> _Problem description_:
Every record below, from first to last, should be copied exactly; leave the pictures out.

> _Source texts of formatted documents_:
:::::

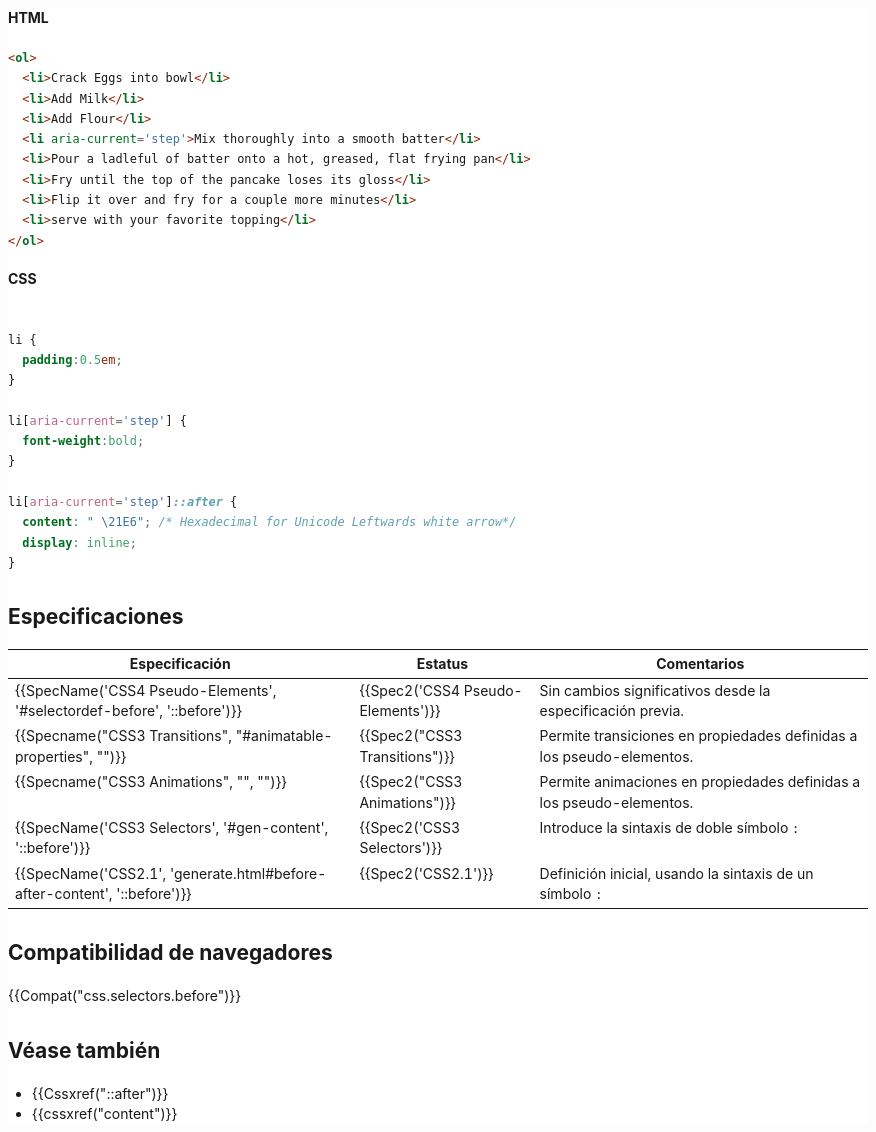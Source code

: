 #### HTML

```html
<ol>
  <li>Crack Eggs into bowl</li>
  <li>Add Milk</li>
  <li>Add Flour</li>
  <li aria-current='step'>Mix thoroughly into a smooth batter</li>
  <li>Pour a ladleful of batter onto a hot, greased, flat frying pan</li>
  <li>Fry until the top of the pancake loses its gloss</li>
  <li>Flip it over and fry for a couple more minutes</li>
  <li>serve with your favorite topping</li>
</ol>
```

#### CSS

```css

li {
  padding:0.5em;
}

li[aria-current='step'] {
  font-weight:bold;
}

li[aria-current='step']::after {
  content: " \21E6"; /* Hexadecimal for Unicode Leftwards white arrow*/
  display: inline;
}
```

## Especificaciones

| Especificación                                                                                   | Estatus                                      | Comentarios                                                           |
| ------------------------------------------------------------------------------------------------ | -------------------------------------------- | --------------------------------------------------------------------- |
| {{SpecName('CSS4 Pseudo-Elements', '#selectordef-before', '::before')}} | {{Spec2('CSS4 Pseudo-Elements')}} | Sin cambios significativos desde la especificación previa.            |
| {{Specname("CSS3 Transitions", "#animatable-properties", "")}}             | {{Spec2("CSS3 Transitions")}}     | Permite transiciones en propiedades definidas a los pseudo-elementos. |
| {{Specname("CSS3 Animations", "", "")}}                                             | {{Spec2("CSS3 Animations")}}         | Permite animaciones en propiedades definidas a los pseudo-elementos.  |
| {{SpecName('CSS3 Selectors', '#gen-content', '::before')}}                     | {{Spec2('CSS3 Selectors')}}         | Introduce la sintaxis de doble símbolo `:`                            |
| {{SpecName('CSS2.1', 'generate.html#before-after-content', '::before')}} | {{Spec2('CSS2.1')}}                     | Definición inicial, usando la sintaxis de un símbolo `:`              |

## Compatibilidad de navegadores

{{Compat("css.selectors.before")}}

## Véase también

- {{Cssxref("::after")}}
- {{cssxref("content")}}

:::::

> _Answer to the exercise_:
Source code

: #### HTML

```html
<ol>
  <li>Crack Eggs into bowl</li>
  <li>Add Milk</li>
  <li>Add Flour</li>
  <li aria-current='step'>Mix thoroughly into a smooth batter</li>
  <li>Pour a ladleful of batter onto a hot, greased, flat frying pan</li>
  <li>Fry until the top of the pancake loses its gloss</li>
  <li>Flip it over and fry for a couple more minutes</li>
  <li>serve with your favorite topping</li>
</ol>
```

#### CSS

```css

li {
  padding:0.5em;
}

li[aria-current='step'] {
  font-weight:bold;
}

li[aria-current='step']::after {
  content: " \21E6"; /* Hexadecimal for Unicode Leftwards white arrow*/
  display: inline;
}
```

## Especificaciones

| Especificación                                                                                   | Estatus                                      | Comentarios                                                           |
| ------------------------------------------------------------------------------------------------ | -------------------------------------------- | --------------------------------------------------------------------- |
| {{SpecName('CSS4 Pseudo-Elements', '#selectordef-before', '::before')}} | {{Spec2('CSS4 Pseudo-Elements')}} | Sin cambios significativos desde la especificación previa.            |
| {{Specname("CSS3 Transitions", "#animatable-properties", "")}}             | {{Spec2("CSS3 Transitions")}}     | Permite transiciones en propiedades definidas a los pseudo-elementos. |
| {{Specname("CSS3 Animations", "", "")}}                                             | {{Spec2("CSS3 Animations")}}         | Permite animaciones en propiedades definidas a los pseudo-elementos.  |
| {{SpecName('CSS3 Selectors', '#gen-content', '::before')}}                     | {{Spec2('CSS3 Selectors')}}         | Introduce la sintaxis de doble símbolo `:`                            |
| {{SpecName('CSS2.1', 'generate.html#before-after-content', '::before')}} | {{Spec2('CSS2.1')}}                     | Definición inicial, usando la sintaxis de un símbolo `:`              |

## Compatibilidad de navegadores

{{Compat("css.selectors.before")}}

## Véase también

- {{Cssxref("::after")}}
- {{cssxref("content")}}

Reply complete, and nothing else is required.